Here is my /etc/wpa_supplicant.conf :

 *Quote:*   

> 
> 
> ctrl_interface=/var/run/wpa_supplicant
> 
> ctrl_interface_group=0
> ...

 

And this is what dmesg returns after I try to initialize the interface :

 *Quote:*   

> 
> 
> Linux version 2.6.13-gentoo-r3 (root@justice) (gcc version 3.3.6 (Gentoo 3.3.6, ssp-3.3.6-1.0, pie-8.7.) #1 SMP Fri Oct 14 17:49:59 CEST 2005
> 
> BIOS-provided physical RAM map:
> ...

 

Note : If it helps, I use genkernel to compile my kernel, but I checked with the --menuconfig option that the config was as described in many howtos...

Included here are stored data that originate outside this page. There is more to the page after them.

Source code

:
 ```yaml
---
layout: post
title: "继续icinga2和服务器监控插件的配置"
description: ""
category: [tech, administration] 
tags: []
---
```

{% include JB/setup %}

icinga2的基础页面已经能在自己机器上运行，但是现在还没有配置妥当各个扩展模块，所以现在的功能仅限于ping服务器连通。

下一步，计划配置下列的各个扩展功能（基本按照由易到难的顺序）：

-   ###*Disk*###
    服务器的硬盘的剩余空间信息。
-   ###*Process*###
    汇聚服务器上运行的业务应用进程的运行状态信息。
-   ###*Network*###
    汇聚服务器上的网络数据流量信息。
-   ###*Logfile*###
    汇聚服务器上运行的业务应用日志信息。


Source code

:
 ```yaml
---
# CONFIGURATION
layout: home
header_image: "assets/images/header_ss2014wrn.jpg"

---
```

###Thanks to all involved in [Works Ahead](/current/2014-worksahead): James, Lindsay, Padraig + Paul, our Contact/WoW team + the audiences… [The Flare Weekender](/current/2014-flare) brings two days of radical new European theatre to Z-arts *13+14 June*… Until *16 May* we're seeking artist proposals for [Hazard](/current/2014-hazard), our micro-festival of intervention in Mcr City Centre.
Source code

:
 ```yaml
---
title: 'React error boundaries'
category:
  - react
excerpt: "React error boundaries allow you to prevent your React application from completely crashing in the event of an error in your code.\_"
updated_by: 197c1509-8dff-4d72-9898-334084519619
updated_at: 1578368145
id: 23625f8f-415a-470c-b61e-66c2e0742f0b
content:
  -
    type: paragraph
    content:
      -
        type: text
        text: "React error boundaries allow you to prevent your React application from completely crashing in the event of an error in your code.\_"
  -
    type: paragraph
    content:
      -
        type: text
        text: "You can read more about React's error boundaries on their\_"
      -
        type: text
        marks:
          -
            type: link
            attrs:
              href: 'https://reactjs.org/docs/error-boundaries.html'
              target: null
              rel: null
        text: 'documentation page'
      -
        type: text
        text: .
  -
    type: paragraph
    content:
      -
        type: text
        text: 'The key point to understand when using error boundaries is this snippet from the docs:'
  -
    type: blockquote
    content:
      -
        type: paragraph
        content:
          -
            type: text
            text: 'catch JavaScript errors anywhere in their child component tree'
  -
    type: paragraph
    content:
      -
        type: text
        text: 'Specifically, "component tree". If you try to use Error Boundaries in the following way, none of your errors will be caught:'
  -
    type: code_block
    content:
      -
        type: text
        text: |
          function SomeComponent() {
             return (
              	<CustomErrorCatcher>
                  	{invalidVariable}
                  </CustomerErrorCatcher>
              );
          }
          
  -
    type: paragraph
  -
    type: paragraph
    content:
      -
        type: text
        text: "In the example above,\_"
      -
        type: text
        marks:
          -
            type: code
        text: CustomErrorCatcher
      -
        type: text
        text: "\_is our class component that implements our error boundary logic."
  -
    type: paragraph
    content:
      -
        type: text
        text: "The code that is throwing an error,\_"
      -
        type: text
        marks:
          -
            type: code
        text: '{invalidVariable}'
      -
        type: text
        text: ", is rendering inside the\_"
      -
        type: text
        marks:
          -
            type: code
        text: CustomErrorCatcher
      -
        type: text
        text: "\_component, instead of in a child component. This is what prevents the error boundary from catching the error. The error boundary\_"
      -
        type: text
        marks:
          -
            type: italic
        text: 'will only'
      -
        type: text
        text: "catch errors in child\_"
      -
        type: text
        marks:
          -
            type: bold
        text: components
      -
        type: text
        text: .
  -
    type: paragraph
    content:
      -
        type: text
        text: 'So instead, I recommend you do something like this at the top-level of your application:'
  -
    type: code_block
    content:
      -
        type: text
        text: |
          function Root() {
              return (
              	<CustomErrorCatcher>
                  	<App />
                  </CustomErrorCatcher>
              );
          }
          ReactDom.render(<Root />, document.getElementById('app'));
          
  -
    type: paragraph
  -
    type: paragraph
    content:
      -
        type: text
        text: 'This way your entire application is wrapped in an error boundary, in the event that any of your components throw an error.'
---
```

I'm out of solutions : please help!

----------

## wizatdiz

Your net file may have a typo.  It should be -Dwext and not -Dext.  Try that first.

----------

## -fenice-

Thanks, but this fault was just in the post (I copied my /etc/conf.d/net file without using copy/paste, so I made this stupid error)... Anyway, the conf file seems to be good...

----------

## wizatdiz

I thought that might be the case.  In a similar post to yours with the same error, the question was asked if you had loaded the firmware.  I don't think that's the problem but I will ask it just the same.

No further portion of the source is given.